La Confederación Agropecuaria Nacional (Confeagro) exigió al Gobierno la abrogación del Decreto Supremo 5676 y liberar la importación de combustibles ante impacto sobre el agro, entre otras demandas.
Expresó su preocupación por la falta de medidas que permitan al sector agropecuario enfrentar el incremento del costo del diésel y advirtió que el nuevo escenario puede terminar afectando la producción de alimentos, la generación de divisas y el empleo.
A través de un comunicado, la organización que agrupa a cámaras agropecuarias departamentales y asociaciones nacionales de productores cuestionó que, hasta la fecha, sus principales demandas no hayan sido atendidas mediante normas concretas.
Confeagro sostuvo que, en lugar de recibir medidas de apoyo para incrementar la producción, el sector enfrenta mayores costos derivados del precio del combustible. En particular, observó que el incremento establecido para determinados consumidores mediante el Decreto Supremo 5676 está golpeando directamente a las actividades productivas.
Lea: Agropecuarios van a congreso el 27 de agosto para definir acciones contra el DS 5676
Confeagro
La organización advirtió que, si no se establecen mecanismos para compensar este impacto, existe el riesgo de una reducción de la producción agropecuaria, con efectos sobre el abastecimiento interno y la capacidad de generar divisas para el país.

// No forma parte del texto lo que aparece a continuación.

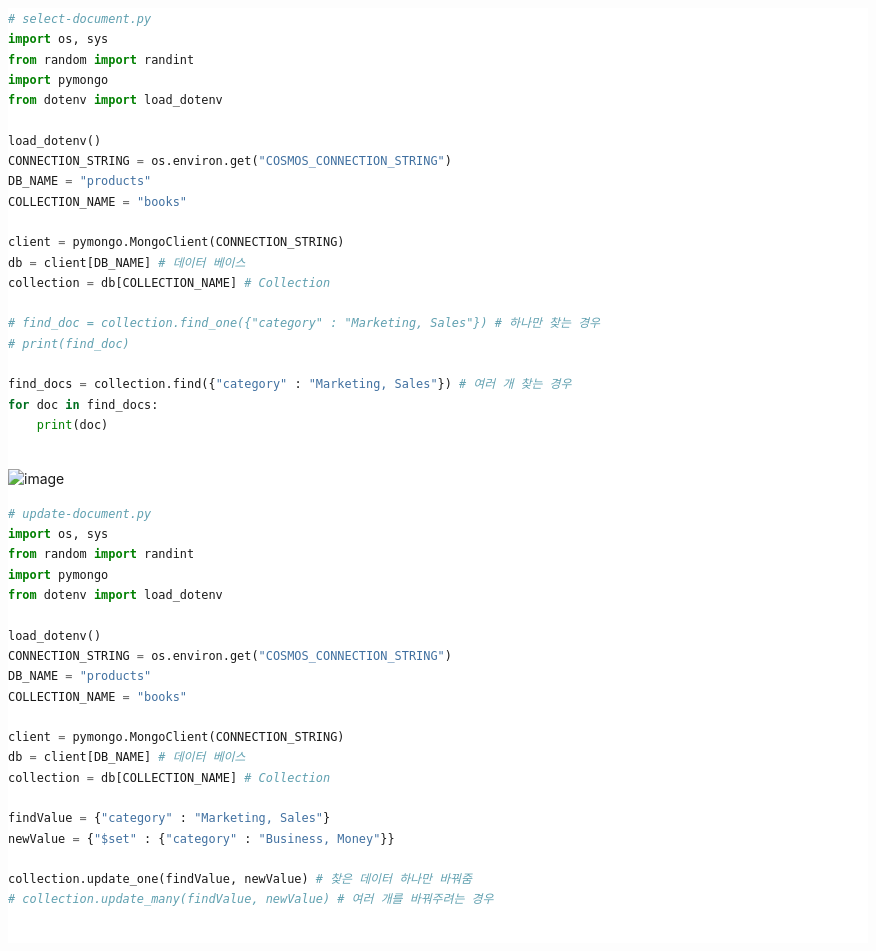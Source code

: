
 ```python
# select-document.py
import os, sys
from random import randint
import pymongo
from dotenv import load_dotenv

load_dotenv()
CONNECTION_STRING = os.environ.get("COSMOS_CONNECTION_STRING")
DB_NAME = "products"
COLLECTION_NAME = "books"

client = pymongo.MongoClient(CONNECTION_STRING)
db = client[DB_NAME] # 데이터 베이스
collection = db[COLLECTION_NAME] # Collection

# find_doc = collection.find_one({"category" : "Marketing, Sales"}) # 하나만 찾는 경우
# print(find_doc)

find_docs = collection.find({"category" : "Marketing, Sales"}) # 여러 개 찾는 경우
for doc in find_docs:
    print(doc)
```

<br>

<img width="575" alt="image" src="https://github.com/namkidong98/SKT_FLY_AI_Challenger4/assets/113520117/4c01ef9b-321f-4533-ab3c-d8747598f8ac">

```python
# update-document.py
import os, sys
from random import randint
import pymongo
from dotenv import load_dotenv

load_dotenv()
CONNECTION_STRING = os.environ.get("COSMOS_CONNECTION_STRING")
DB_NAME = "products"
COLLECTION_NAME = "books"

client = pymongo.MongoClient(CONNECTION_STRING)
db = client[DB_NAME] # 데이터 베이스
collection = db[COLLECTION_NAME] # Collection

findValue = {"category" : "Marketing, Sales"}
newValue = {"$set" : {"category" : "Business, Money"}}

collection.update_one(findValue, newValue) # 찾은 데이터 하나만 바꿔줌
# collection.update_many(findValue, newValue) # 여러 개를 바꿔주려는 경우 
```

<br>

“Hasta hoy las medidas adoptadas, como el incremento del precio del diésel, siguen golpeando a nuestro sector y, en contrapartida, no recibimos nada para mitigar estos efectos”, señala el pronunciamiento.
Tres demandas al Gobierno
Ante este escenario, Confeagro planteó tres medidas al Gobierno.

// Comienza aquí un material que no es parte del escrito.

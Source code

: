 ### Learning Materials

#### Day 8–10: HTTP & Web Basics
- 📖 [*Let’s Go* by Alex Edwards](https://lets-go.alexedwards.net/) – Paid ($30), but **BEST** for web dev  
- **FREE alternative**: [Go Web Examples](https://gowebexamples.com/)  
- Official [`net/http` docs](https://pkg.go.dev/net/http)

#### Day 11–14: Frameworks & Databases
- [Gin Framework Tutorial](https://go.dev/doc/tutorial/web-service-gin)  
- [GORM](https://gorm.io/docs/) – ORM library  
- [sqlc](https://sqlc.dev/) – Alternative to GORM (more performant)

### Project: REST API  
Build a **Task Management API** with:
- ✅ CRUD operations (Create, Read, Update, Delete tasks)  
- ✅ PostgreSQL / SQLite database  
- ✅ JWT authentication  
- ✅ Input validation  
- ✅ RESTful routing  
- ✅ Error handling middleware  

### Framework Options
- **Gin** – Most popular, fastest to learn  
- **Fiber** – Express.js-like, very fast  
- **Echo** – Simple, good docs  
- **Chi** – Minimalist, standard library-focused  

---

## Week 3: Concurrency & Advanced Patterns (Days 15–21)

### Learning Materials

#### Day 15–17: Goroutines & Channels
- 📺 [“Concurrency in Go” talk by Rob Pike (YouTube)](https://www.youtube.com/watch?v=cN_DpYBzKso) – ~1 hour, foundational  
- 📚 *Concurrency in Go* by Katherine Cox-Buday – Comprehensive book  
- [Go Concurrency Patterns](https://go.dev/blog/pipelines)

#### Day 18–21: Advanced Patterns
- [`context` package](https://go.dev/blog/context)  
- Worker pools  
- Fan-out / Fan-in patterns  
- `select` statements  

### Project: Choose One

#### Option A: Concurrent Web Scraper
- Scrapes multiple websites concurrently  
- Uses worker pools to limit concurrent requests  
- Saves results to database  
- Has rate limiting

La primera es la abrogación del Decreto Supremo 5676, norma que modificó el esquema de precios del diésel para determinados usuarios.
Como segunda demanda, el sector pidió la liberación de la importación y comercialización de carburantes, con el argumento de que una mayor participación privada permitiría ampliar la oferta y facilitar el acceso al combustible necesario para las actividades productivas.
Finalmente, solicitó eliminar el IVA y el IT de la comercialización de carburantes, como una medida destinada a reducir el costo efectivo del combustible para los sectores productivos.
La Confederación también cuestionó la abrogación de la Ley 1720, que, según su pronunciamiento, constituía una de las medidas obtenidas por el sector para impulsar la producción de alimentos, divisas y empleos.
Agro se prepara para definir nuevas acciones
En medio de este escenario, Confeagro confirmó que sus integrantes se sumarán al Congreso Extraordinario convocado por la Cámara Agropecuaria del Oriente (CAO) para el jueves 27 de agosto en el municipio de Warnes, Santa Cruz.
El encuentro será un espacio para evaluar el impacto de las medidas sobre el sector agropecuario y definir una posición conjunta frente al Gobierno.
La preocupación central del sector apunta al efecto que el costo de los carburantes puede tener sobre toda la cadena productiva: desde la preparación de los terrenos y la siembra hasta la cosecha, el transporte y la comercialización.
Para los productores, el diésel constituye un insumo transversal de la actividad agropecuaria, por lo que un incremento sostenido de su precio puede trasladarse a los costos de producción y, eventualmente, repercutir sobre los precios de los alimentos.
Confeagro sostiene que, en un contexto de presión sobre los costos, el Gobierno debería acompañar cualquier modificación en el precio de los combustibles con medidas que preserven la capacidad productiva del agro y eviten una caída en la oferta de alimentos y en las exportaciones.